#### WHAT TO WORK ON
Among the lines of the records, count those containing the word "todas", then give the number alone.

[Records contained in a dataset]
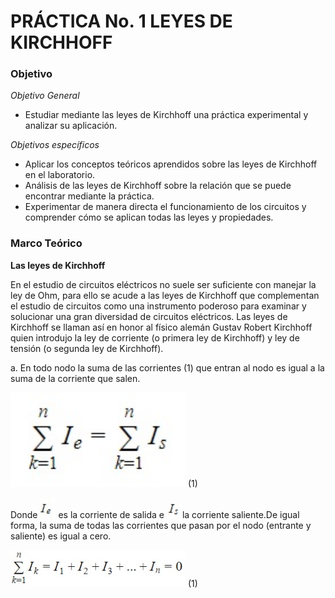 #  PRÁCTICA No. 1 LEYES DE KIRCHHOFF

### Objetivo

*Objetivo General*
- Estudiar mediante las leyes de Kirchhoff  una práctica experimental y analizar su aplicación.

*Objetivos específicos*
- Aplicar los conceptos teóricos aprendidos sobre las leyes de Kirchhoff en el laboratorio.
- Análisis de las leyes de Kirchhoff sobre la relación que se puede encontrar mediante la práctica.
- Experimentar de manera directa el funcionamiento de los circuitos y comprender cómo se aplican todas las leyes y propiedades.

### Marco Teórico

**Las leyes de Kirchhoff**

En el estudio de circuitos eléctricos no suele ser suficiente con manejar la ley de Ohm, para ello se acude a las leyes de Kirchhoff que complementan el estudio de circuitos como una instrumento poderoso para examinar y solucionar una gran diversidad de circuitos eléctricos. Las leyes de Kirchhoff se llaman así en honor al físico alemán Gustav Robert Kirchhoff quien introdujo la ley de corriente (o primera ley de Kirchhoff) y ley de tensión (o segunda ley de Kirchhoff).

a.  En todo nodo la suma de las corrientes (1) que entran al nodo es igual a la suma de la corriente que salen.

<img src = Imagenes/Imagenes/1.jpg width= "280">  (1)
 
Donde <img src = Imagenes/Imagenes/ie.jpg width= "25">  es la corriente de salida e <img src = Imagenes/Imagenes/is.jpg width= "25">la corriente saliente.De igual forma, la suma de todas las corrientes que pasan por el nodo (entrante y saliente) es igual a cero.

<img src = Imagenes/Imagenes/2.jpg width= "280">  (1)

#### ANSWER TO THIS TASK
2